# [The problem]
Which lines hold the string "Chatbot"? Copy each of them from the material below.

┌─ Records supplied

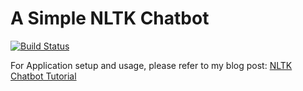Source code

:# A Simple NLTK Chatbot

[![Build Status](https://app.travis-ci.com/ajtechdeveloper/NLTKBot.svg?branch=master)](https://app.travis-ci.com/ajtechdeveloper/NLTKBot)

For Application setup and usage, please refer to my blog post: [NLTK Chatbot Tutorial](http://softwaredevelopercentral.blogspot.com/2018/04/nltk-chatbot-tutorial.html)

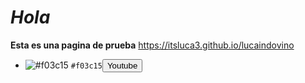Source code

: # _Hola_
**Esta es una pagina de prueba**
https://itsluca3.github.io/lucaindovino

- ![#f03c15](https://via.placeholder.com/15/f03c15/000000?text=+) `#f03c15`<button> Youtube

└─

# [Answer box]
:# A Simple NLTK Chatbot
For Application setup and usage, please refer to my blog post: [NLTK Chatbot Tutorial](http://softwaredevelopercentral.blogspot.com/2018/04/nltk-chatbot-tutorial.html)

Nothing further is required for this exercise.